Since We’re Already Dead
Romans 6:1-14
Seventh Sunday of Easter
May 17, 2015
Seventh Sunday of Easter
May 17, 2015
Rev. John M. Caldwell, PhD
First United Methodist Church
Decorah, IA
First United Methodist Church
Decorah, IA
I
like watching the world outside our windows. It's hard to call it
nature, exactly, since the landscape has been profoundly shaped by
human activity, unless, of course, we consider that human beings are
just as much a part of nature as anything else. Whatever we call it,
there is certainly a lot of life happening out there. I am amazed by
it. I enjoy watching the birds, the deer, and the occasional racoon
or coyote most. They go about the business of living with focused
effort.
I
like to see some of it up close, so I put out seed for the birds. The
bird seed also attracts the racoons, so I have to bring the feeders
in each night. My youngest sister Jenny and I have a good-natured
running argument about racoons. Jenny works at a licensed wildlife
rehabilitation center in Delaware. She is especially fond of racoons.

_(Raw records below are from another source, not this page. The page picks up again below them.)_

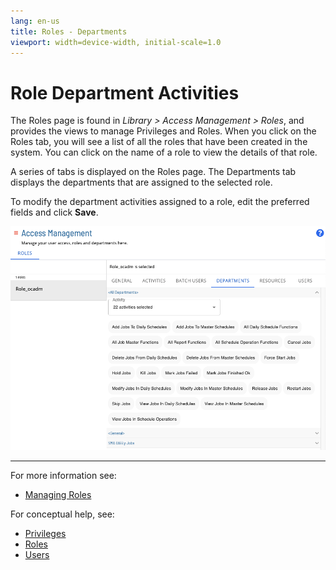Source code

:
 ```yaml
---
lang: en-us
title: Roles - Departments
viewport: width=device-width, initial-scale=1.0
---
```


# Role Department Activities

The Roles page is found in _Library > Access Management > Roles_, and provides the views to manage Privileges and Roles. When you click on the Roles tab, you will see a list of all the roles that have been created in the system. You can click on the name of a role to view the details of that role.

A series of tabs is displayed on the Roles page. The Departments tab displays the departments that are assigned to the selected role.

To modify the department activities assigned to a role, edit the preferred fields and click **Save**.

![Role Department Activities](../../../../../../../Resources/Images/SM/Library/AccessManagement/roles-departments-tab.png 'Role Department Activities')

---

For more information see:

- [Managing Roles](../Managing-Roles-And-Privileges.md)

For conceptual help, see:

- [Privileges](../../../../../../../administration/privileges.md)
- [Roles](../../../../../../../administration/roles.md)
- [Users](../../../../../../../administration/user-accounts.md)
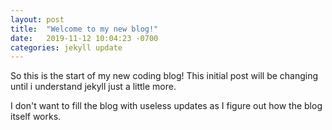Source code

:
 ```yaml
---
layout: post
title:  "Welcome to my new blog!"
date:   2019-11-12 10:04:23 -0700
categories: jekyll update
---
```

So this is the start of my new coding blog! This initial post will be changing until i understand jekyll just a little more.

I don't want to fill the blog with useless updates as I figure out how the blog itself works.
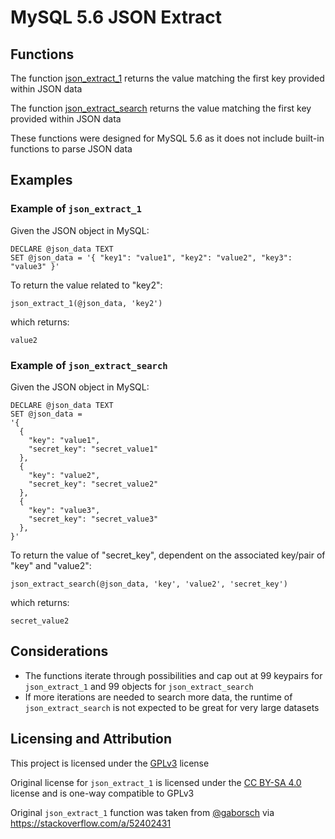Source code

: # MySQL 5.6 JSON Extract

## Functions
The function [json_extract_1](json_extract_1.sql) returns the value matching the first key provided within JSON data

The function [json_extract_search](json_extract_search.sql) returns the value matching the first key provided within JSON data

These functions were designed for MySQL 5.6 as it does not include built-in functions to parse JSON data

## Examples

### Example of `json_extract_1`
Given the JSON object in MySQL:
```
DECLARE @json_data TEXT
SET @json_data = '{ "key1": "value1", "key2": "value2", "key3": "value3" }'
```
To return the value related to "key2":
```
json_extract_1(@json_data, 'key2')
```
which returns:
```
value2
```
### Example of `json_extract_search`
Given the JSON object in MySQL:
```
DECLARE @json_data TEXT
SET @json_data =
'{
  {
    "key": "value1",
    "secret_key": "secret_value1"
  },
  {
    "key": "value2",
    "secret_key": "secret_value2"
  },
  {
    "key": "value3",
    "secret_key": "secret_value3"
  },
}'
```
To return the value of "secret_key", dependent on the associated key/pair of "key" and "value2":
```
json_extract_search(@json_data, 'key', 'value2', 'secret_key')
```
which returns:
```
secret_value2
```

## Considerations

* The functions iterate through possibilities and cap out at 99 keypairs for `json_extract_1` and 99 objects for `json_extract_search`
* If more iterations are needed to search more data, the runtime of `json_extract_search` is not expected to be great for very large datasets

## Licensing and Attribution

This project is licensed under the [GPLv3](LICENSE) license

Original license for `json_extract_1` is licensed under the [CC BY-SA 4.0](https://creativecommons.org/licenses/by-sa/4.0/) license and is one-way compatible to GPLv3

Original `json_extract_1` function was taken from [@gaborsch](https://github.com/gaborsch) via https://stackoverflow.com/a/52402431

I agree with her that they need rehab, but I have something else in
mind. When I forget to bring in the feeders, the racoons will steal
all of the seed and wreak whatever additional havoc crosses
their sinister little minds. They have torn through the porch screens
and raided containers of bird seed (that I now keep in dining room
where they do not really fit in with the decor).
But
I can't really blame the racoons. They're just going about the
business of living. They are fond of being alive. Most of us are. I
certainly am. Everything I can see outside of our windows is busy
making or catching food or trying to avoid becoming food. Sometimes
this struggle takes place in plain sight as when a Cooper's hawk sits
on a branch waiting for a mouse to make a wrong move or when a
nuthatch wedges a sunflower seed in a crack in the wood and works on
it to "hatch" the seed from its husk. Sometimes the
struggle can't be seen as when, for example, a tree subtly alters its
chemistry to make itself less appealing to pests.
I'm
part of this struggle, too, although I have more time for other
things, like watching this cosmic drama. It's great privilege not
only to be alive, but to be aware of life. It's a privilege I try not
to take for granted.
Everything
living tries to stay that way, often with enormous effort. I remember
a man I used to visit in a nursing home who was tired of life, tired
of the effort it took, tired above all of being tired. Ernst wanted
to die, actively wished and prayed for it. Two or three times he got
really sick with pneumonia and each time he would shake it off and
recover. "Why?" he would ask me. I told him I didn't know,
except that something in him very much wanted to stay alive. We have
a drive toward life. It can't be justified. It just is. As far
as I can see all life is like that.
Institutions
are like that, too. They struggle to keep going. Like other life
forms, sometimes organizations aren't too fussy about who or what
they eat in order to stay alive. Other living beings become aroused
when their lives are threatened, organizations arouse anxiety in
their members.
I
will never forget a certain meeting of Iowa United Methodist pastors.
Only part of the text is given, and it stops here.